At the trial of the cause, appellant introduced the testimony of an expert witness to the effect that “. . . a transient situation existed which was caused by dirt in the air system which caused the solenoid valve to function in such a manner as to cause the press to trip a second time.”

This situation was precipitated, in the expert’s opinion, because there was no air filter.

A second expert testified that, in his opinion, such a unit without an air filter would be substandard.

At the close of plaintiff-appellant’s evidence, the court sustained defendant-appellee’s motion for a finding in its favor. *49Thereafter, the trial court entered extensive findings of fact and conclusions of law.

The trial court entered conclusions of law which, in pertinent part, are as follows:

“The court concludes that the law is with the defendant.
“1. There is no special liability of the seller of a product for physical harm to the user unless it is established that the product was effective when sold, and that at the time of the accident the product was in substantially the same condition as when sold.
* * * * *
“2. It is the responsibility of the plaintiff to establish by credible evidence that the alleged defect in the defendant’s product proximately caused the injury to the plaintiff. This must be done by something more than surmise or conjecture.
“3. Finally, the court concludes that plaintiff assumed the risk of her injury as a matter of law. Plaintiff admitted she knew of the danger of double tripping.”

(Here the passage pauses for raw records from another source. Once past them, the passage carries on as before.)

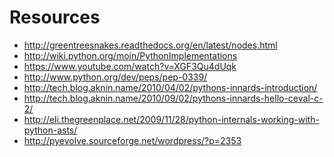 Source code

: Resources
=========

- http://greentreesnakes.readthedocs.org/en/latest/nodes.html
- http://wiki.python.org/moin/PythonImplementations
- https://www.youtube.com/watch?v=XGF3Qu4dUqk
- http://www.python.org/dev/peps/pep-0339/
- http://tech.blog.aknin.name/2010/04/02/pythons-innards-introduction/
- http://tech.blog.aknin.name/2010/09/02/pythons-innards-hello-ceval-c-2/
- http://eli.thegreenplace.net/2009/11/28/python-internals-working-with-python-asts/
- http://pyevolve.sourceforge.net/wordpress/?p=2353
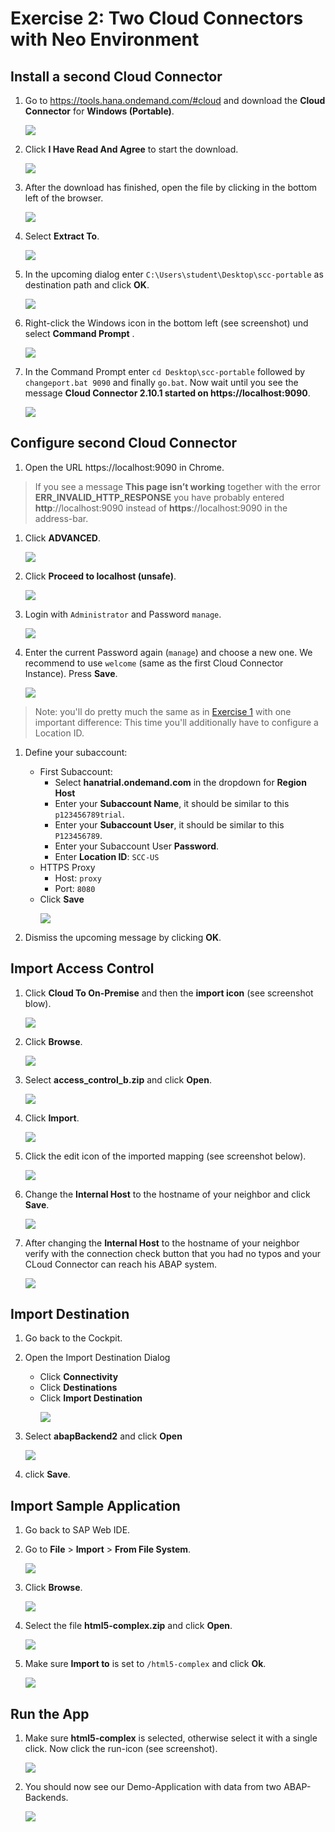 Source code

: # Exercise 2: Two Cloud Connectors with Neo Environment

## Install a second Cloud Connector

1. Go to https://tools.hana.ondemand.com/#cloud and download the **Cloud Connector** for **Windows (Portable)**. <p></p>
    ![](../../images/scc_install_download.png)

1. Click **I Have Read And Agree** to start the download.<p></p>
    ![](../../images/scc_install_license.png)

1. After the download has finished, open the file by clicking in the bottom left of the browser. <p></p>
    ![](../../images/scc_install_extract.png)

1. Select **Extract To**. <p></p>
    ![](../../images/scc_install_extract_2.png)

1. In the upcoming dialog enter `C:\Users\student\Desktop\scc-portable` as destination path and click **OK**. <p></p>
    ![](../../images/scc_install_extract_to.png)

1. Right-click the Windows icon in the bottom left (see screenshot) und select **Command Prompt** . <p></p>
    ![](../../images/scc_install_open_cmd.png)

1. In the Command Prompt enter `cd Desktop\scc-portable` followed by `changeport.bat 9090` and finally `go.bat`. Now wait until you see the message **Cloud Connector 2.10.1 started on https:<i></i>//localhost:9090**. <p></p>
    ![](../../images/scc_install_start.png)

## Configure second Cloud Connector

1. Open the URL https://localhost:9090 in Chrome.

  > If you see a message **This page isn’t working** together with the error **ERR_INVALID_HTTP_RESPONSE** you have probably entered <b>http</b>://localhost:9090 instead of <b>https</b>://localhost:9090 in the address-bar.

1. Click **ADVANCED**. <p></p>
    ![](../../images/chrome_security_warning_1.png)

1. Click **Proceed to localhost (unsafe)**. <p></p>
    ![](../../images/chrome_security_warning_2.png)

1. Login with `Administrator` and Password `manage`. <p></p>
    ![](../../images/login_scc_with_initial_credentials.png)

1. Enter the current Password again (`manage`) and choose a new one. We recommend to use `welcome` (same as the first Cloud Connector Instance). Press **Save**. <p></p>
    ![](../../images/scc_initial_setup.png)

  > Note: you'll do pretty much the same as in [Exercise 1](../ex1/README.md) with one important difference: This time you'll additionally have to configure a Location ID.

1. Define your subaccount:
    - First Subaccount:
      - Select **hanatrial.ondemand.com** in the dropdown for **Region Host**
      - Enter your **Subaccount Name**, it should be similar to this `p123456789trial`.
      - Enter your **Subaccount User**, it should be similar to this `P123456789`.
      - Enter your Subaccount User **Password**.
      - Enter **Location ID**: `SCC-US`
    - HTTPS Proxy
      - Host: `proxy`
      - Port: `8080`
    - Click **Save** <p></p>
    ![](../../images/define_subaccount_with_loc_id.png)

1. Dismiss the upcoming message by clicking **OK**.

## Import Access Control

1. Click **Cloud To On-Premise** and then the **import icon** (see screenshot blow). <p></p>
    ![](../../images/scc_import_open_dialog.png)

1. Click **Browse**. <p></p>
    ![](../../images/scc_import_press_browse.png)

1. Select **access_control_b.zip** and click **Open**. <p></p>
    ![](../../images/scc_import_select_access_control_b.png)

1. Click **Import**. <p></p>
    ![](../../images/scc_import_press_import_b.png)

1. Click the edit icon of the imported mapping (see screenshot below). <p></p>
    ![](../../images/scc_import_edit.png)

1. Change the **Internal Host** to the hostname of your neighbor and click **Save**. <p></p>
    ![](../../images/scc_import_changeme.png)

1. After changing the **Internal Host** to the hostname of your neighbor verify with the connection check button that you had no typos and your CLoud Connector can reach his ABAP system. <p></p>
    ![](../../images/scc_check_connection.png)

## Import Destination

1. Go back to the Cockpit.

1. Open the Import Destination Dialog
    - Click **Connectivity**
    - Click **Destinations**
    - Click **Import Destination** <p></p>
    ![](../../images/cp_import_press_import_2.png)

1. Select **abapBackend2** and click **Open** <p></p>
    ![](../../images/cp_import_abap_backend_2.png)

1. click **Save**. <p></p>

## Import Sample Application

1. Go back to SAP Web IDE.

1. Go to **File** > **Import** > **From File System**. <p></p>
    ![](../../images/cp_webide_open_import_dialog.png)

1. Click **Browse**. <p></p>
    ![](../../images/cp_webide_import_browse.png)

1. Select the file **html5-complex.zip** and click **Open**. <p></p>
    ![](../../images/cp_webide_import_select_complex.png)

1. Make sure **Import to** is set to `/html5-complex` and click **Ok**. <p></p>
    ![](../../images/cp_webide_import_complex.png)

## Run the App
1. Make sure **html5-complex** is selected, otherwise select it with a single click. Now click the run-icon (see screenshot). <p></p>
    ![](../../images/cp_webide_run_complex.png)

1. You should now see our Demo-Application with data from two ABAP-Backends. <p></p>
    ![](../../images/cp_webide_review_complex.png)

Appellant’s sole assignment of error is the overruling of her motion for a new trial. She specifies as a basis for her motion for a new trial that the trial court erred in sustaining appellee’s motion for a finding.

The basic theory of appellant’s argument is that giving every favorable intendment to the facts presented by her at the trial, a prima facie case for holding the manufacturer liable on a theory of strict liability had been established by the evidence.

As appellant concedes on page 23 of her brief, “[t]he question with respect to the law of strict liability has never been squarely presented to an Indiana Court.”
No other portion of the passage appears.